Así respondía a la pregunta: “¿No tienes cuidado que perecemos?” ¡Bendito
Maestro! ¿Quién no confiaría en ti? ¿Quién no te adoraría por tu paciente
gracia, y por tu amor que no hace reproches?
Vemos
una perfecta belleza en la manera en que nuestro bendito Señor pasa, sin
esfuerzo alguno, del reposo de su perfecta humanidad a la actividad de la
Deidad. Como hombre, cansado de su trabajo, dormía sobre un cabezal; como Dios,
se levanta y, con su voz omnipotente, acalla al viento impetuoso y calma el
mar.
Tal
era Jesús —verdadero Dios y verdadero hombre—, y tal es hoy, siempre dispuesto
a responder a las necesidades de los suyos, a calmar sus ansiedades y alejar
sus temores. ¡Ojalá que confiemos más simplemente en él! No tenemos más que una
débil idea de lo mucho que perdemos al no apoyarnos más de lo que lo hacemos en
los brazos de Jesús cada día. Nos aterrorizamos con demasiada facilidad. Cada
ráfaga de viento, cada ola, cada nube nos agita y deprime. En vez de permanecer
tranquilos y reposados cerca del Señor, nos dejamos sobrecoger por el terror y
la perplejidad. En vez de tomar la tempestad como una ocasión para confiar en
él, hacemos de ella una ocasión para dudar de él. Tan pronto como se hace
presente la menor dificultad, pensamos en seguida que vamos a sucumbir, a pesar
de que nos asegura que nuestros cabellos están contados. Bien podría decirnos,
como a sus discípulos: “¿Por qué estáis así amedrentados? ¿Cómo no tenéis fe?”
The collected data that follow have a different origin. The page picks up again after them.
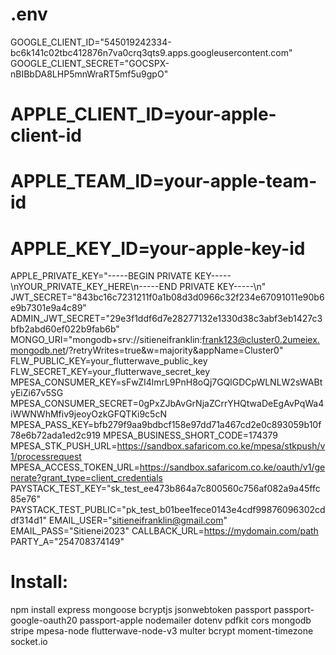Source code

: # .env
GOOGLE_CLIENT_ID="545019242334-bc6k141c02tbc412876n7va0crq3qts9.apps.googleusercontent.com"
GOOGLE_CLIENT_SECRET="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"
# APPLE_CLIENT_ID=your-apple-client-id
# APPLE_TEAM_ID=your-apple-team-id
# APPLE_KEY_ID=your-apple-key-id
APPLE_PRIVATE_KEY="-----BEGIN PRIVATE KEY-----\nYOUR_PRIVATE_KEY_HERE\n-----END PRIVATE KEY-----\n"
JWT_SECRET="843bc16c7231211f0a1b08d3d0966c32f234e67091011e90b6e9b7301e9a4c89"
ADMIN_JWT_SECRET="29e3f1ddf6d7e28277132e1330d38c3abf3eb1427c3bfb2abd60ef022b9fab6b"
MONGO_URI="mongodb+srv://sitieneifranklin:frank123@cluster0.2umeiex.mongodb.net/?retryWrites=true&w=majority&appName=Cluster0"
FLW_PUBLIC_KEY=your_flutterwave_public_key
FLW_SECRET_KEY=your_flutterwave_secret_key
MPESA_CONSUMER_KEY=sFwZI4lmrL9PnH8oQj7GQlGDCpWLNLW2sWABtyEiZi67v5SG
MPESA_CONSUMER_SECRET=0gPxZJbAvGrNjaZCrrYHQtwaDeEgAvPqWa4iWWNWhMfiv9jeoyOzkGFQTKi9c5cN
MPESA_PASS_KEY=bfb279f9aa9bdbcf158e97dd71a467cd2e0c893059b10f78e6b72ada1ed2c919
MPESA_BUSINESS_SHORT_CODE=174379
MPESA_STK_PUSH_URL=https://sandbox.safaricom.co.ke/mpesa/stkpush/v1/processrequest
MPESA_ACCESS_TOKEN_URL=https://sandbox.safaricom.co.ke/oauth/v1/generate?grant_type=client_credentials
PAYSTACK_TEST_KEY="sk_test_ee473b864a7c800560c756af082a9a45ffc85e76"
PAYSTACK_TEST_PUBLIC="pk_test_b01bee1fece0143e4cdf99876096302cddf314d1"
EMAIL_USER="sitieneifranklin@gmail.com"
EMAIL_PASS="Sitienei2023"
CALLBACK_URL=https://mydomain.com/path
PARTY_A="254708374149"

# Install:
npm install express mongoose bcryptjs jsonwebtoken passport passport-google-oauth20 passport-apple nodemailer dotenv pdfkit cors mongodb stripe mpesa-node flutterwave-node-v3 multer bcrypt moment-timezone socket.io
(v. 40). Parecería, en efecto, que por momentos no tuviésemos fe. Pero ¡oh, qué
tierno amor es el suyo! Él está siempre cerca de nosotros para socorrernos y
protegernos, aun cuando nuestros incrédulos corazones sean tan propensos a
dudar de su Palabra. Su actitud para con nosotros no es conforme a los pobres
pensamientos que tenemos acerca de Él, sino según su perfecto amor. He aquí el
consuelo y el sostén de nuestras almas al atravesar el tempestuoso mar de la
vida, en camino hacia nuestro reposo eterno. Cristo está en la barca. Esto
siempre nos basta. Descansemos con calma en él. ¡Ojalá que, en el fondo de
nuestros corazones, siempre pueda haber esta calma profunda que proviene de una
verdadera confianza en Jesús. Entonces, aunque la tempestad ruja y se encrespen
las olas hasta lo sumo, no diremos: “¿No tienes cuidado que perecemos?”
¿Podemos acaso perecer con el Maestro a bordo? ¿Podemos pensar eso alguna vez,
teniendo a Cristo en nuestros corazones? Quiera el Espíritu Santo enseñarnos a
servirnos más plena, libre y ardientemente de Cristo. Realmente necesitamos
esto justamente ahora, y lo necesitaremos cada vez más. Nuestro corazón debe
asir a Cristo mismo por la fe y gozar de él. ¡Que esto sea para su gloria y
para nuestra paz y gozo permanentes!
Podemos
señalar todavía, para terminar, cómo afectó a los discípulos la escena que
acabamos de ver. En lugar de la calma adoración de aquellos cuya fe ha recibido
respuesta, manifiestan el asombro de aquellos cuyos temores fueron objeto de
reproche. “Entonces temieron con gran temor, y se decían el uno al otro: ¿Quién
es éste, que aun el viento y el mar le obedecen?” (v. 41). Seguramente,
tendrían que haberlo conocido mejor. Sí, querido lector, y nosotros también.